Bizden önce vardılar, bizden sonra da da var olacaklar.
Şimdi sizi biraz bu Eski Türkiye kalabalığına sokayım.
Girişte ilk rastladığım çift Ümit ve Cem Boyner’di.
İkisi de Türkiye’nin yaşsız insanlarından.
Her zaman neşeli ve iyimserler.
Son 10 yılda Ayvalık’ta gelişen bir Eski Türkiye Cemaati var.
Cemaati toplum anlamında kullanıyorum.
Hepsi orada aynı zamanda zeytinyağı üretiyor ve tanıdıklarına gönderiyorlar.
Bu yılki yeni ürünü yılbaşı hediyesi olarak göndermeye başlamışlar.
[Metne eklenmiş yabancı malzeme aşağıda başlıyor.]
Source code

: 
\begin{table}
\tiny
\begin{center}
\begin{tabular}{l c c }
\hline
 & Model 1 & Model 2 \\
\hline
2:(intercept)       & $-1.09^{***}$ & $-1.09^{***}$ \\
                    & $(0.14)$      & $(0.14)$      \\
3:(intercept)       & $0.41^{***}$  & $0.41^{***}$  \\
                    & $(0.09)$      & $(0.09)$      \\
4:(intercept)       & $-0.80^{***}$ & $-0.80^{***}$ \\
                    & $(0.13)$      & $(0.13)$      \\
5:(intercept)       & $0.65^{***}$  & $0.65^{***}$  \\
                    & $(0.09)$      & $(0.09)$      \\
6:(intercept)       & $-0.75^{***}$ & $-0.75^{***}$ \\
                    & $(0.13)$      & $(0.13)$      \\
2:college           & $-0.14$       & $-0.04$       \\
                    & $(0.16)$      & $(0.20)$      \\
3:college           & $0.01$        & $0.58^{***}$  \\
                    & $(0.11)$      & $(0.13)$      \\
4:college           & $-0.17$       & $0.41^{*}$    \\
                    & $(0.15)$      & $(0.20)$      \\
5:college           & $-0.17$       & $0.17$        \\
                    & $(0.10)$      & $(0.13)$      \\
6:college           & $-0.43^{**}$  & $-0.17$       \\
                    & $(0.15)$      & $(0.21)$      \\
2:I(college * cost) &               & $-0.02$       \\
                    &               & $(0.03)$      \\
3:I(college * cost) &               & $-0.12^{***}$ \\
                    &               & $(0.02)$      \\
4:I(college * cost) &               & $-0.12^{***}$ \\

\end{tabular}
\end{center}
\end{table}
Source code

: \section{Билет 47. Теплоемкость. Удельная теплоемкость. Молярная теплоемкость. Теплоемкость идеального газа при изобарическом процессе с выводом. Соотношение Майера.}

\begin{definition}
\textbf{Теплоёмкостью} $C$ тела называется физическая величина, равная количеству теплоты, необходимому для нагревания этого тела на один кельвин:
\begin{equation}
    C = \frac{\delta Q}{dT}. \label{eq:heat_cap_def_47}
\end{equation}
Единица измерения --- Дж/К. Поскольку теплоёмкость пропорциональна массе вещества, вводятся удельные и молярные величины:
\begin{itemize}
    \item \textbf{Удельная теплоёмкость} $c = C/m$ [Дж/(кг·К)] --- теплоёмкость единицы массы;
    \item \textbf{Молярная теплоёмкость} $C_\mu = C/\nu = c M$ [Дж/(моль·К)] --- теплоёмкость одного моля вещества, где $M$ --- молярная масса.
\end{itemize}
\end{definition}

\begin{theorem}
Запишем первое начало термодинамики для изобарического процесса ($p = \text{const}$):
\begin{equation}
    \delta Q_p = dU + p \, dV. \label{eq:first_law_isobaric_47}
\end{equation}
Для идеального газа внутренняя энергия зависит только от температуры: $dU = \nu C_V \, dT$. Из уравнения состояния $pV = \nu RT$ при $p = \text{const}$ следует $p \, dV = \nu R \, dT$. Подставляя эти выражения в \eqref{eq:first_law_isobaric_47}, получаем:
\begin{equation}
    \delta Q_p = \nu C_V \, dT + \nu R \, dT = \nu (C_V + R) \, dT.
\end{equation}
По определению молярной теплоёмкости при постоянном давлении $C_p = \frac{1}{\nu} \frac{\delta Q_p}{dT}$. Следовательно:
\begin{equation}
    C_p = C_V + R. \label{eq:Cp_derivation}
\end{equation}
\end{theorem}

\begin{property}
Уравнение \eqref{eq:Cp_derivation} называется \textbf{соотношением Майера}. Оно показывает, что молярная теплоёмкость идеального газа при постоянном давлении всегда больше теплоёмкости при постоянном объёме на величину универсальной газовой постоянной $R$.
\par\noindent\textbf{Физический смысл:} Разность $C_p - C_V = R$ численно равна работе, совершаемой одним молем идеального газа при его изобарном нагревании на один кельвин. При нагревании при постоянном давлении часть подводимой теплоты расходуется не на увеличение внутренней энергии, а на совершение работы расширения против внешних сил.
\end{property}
Ayvalık cemaatinin bir başka ünlüsü Coca Cola’nın eski başkanı Muhtar Kent.
Onunkiler henüz gelmedi.
Yine o cemaatin ünlülerinden Suzan Sabancı ise göndermeye başladı.
Bu yıl şişelerinin iki özelliği var.
Estetiği daha da artmış ve boşandığı için bu defa tek imzalı geldi.
Yani sadece Suzan Sabancı olarak.
Göcek ve Muğla tarafının zeytinyağı üreticisi ünlüler ise Erol Tabanca ve Murat Vargı…
Ayrıca Arzuhan ve Mehmet Ali Yalçındağ’dan da bu yılın Cennetkoy rekoltesi ürün geldi.
Sadece şunu söyleyeyim..
Eski Türkiye zenginleri çok iyi zeytinyağı yapmayı öğrendi.
Biraz sonra Cem Hakko’ya rastlıyorum ve onunla Eski Türkiye’nin Bolu kanadını konuşuyoruz.
Kahve Dünyasının sahibi Birol Altınkılıç eşi Alev Altınkılıç ile Ronit ve Cem Hakko o kesimin önde gelenlerinden.
Ayrıca Caroline Koç da.
Ronit ve Cem Hakko’nun harika iki Akbaş köpeği var.
İki yıldır bahçelerine ayı iniyormuş.
Ayrıca iş dünyasının önde gelenlerinden Aldo Kaslowski, Sinan Tara, Mehmet Dereli Bolu kanadının da önde gelen isimleri.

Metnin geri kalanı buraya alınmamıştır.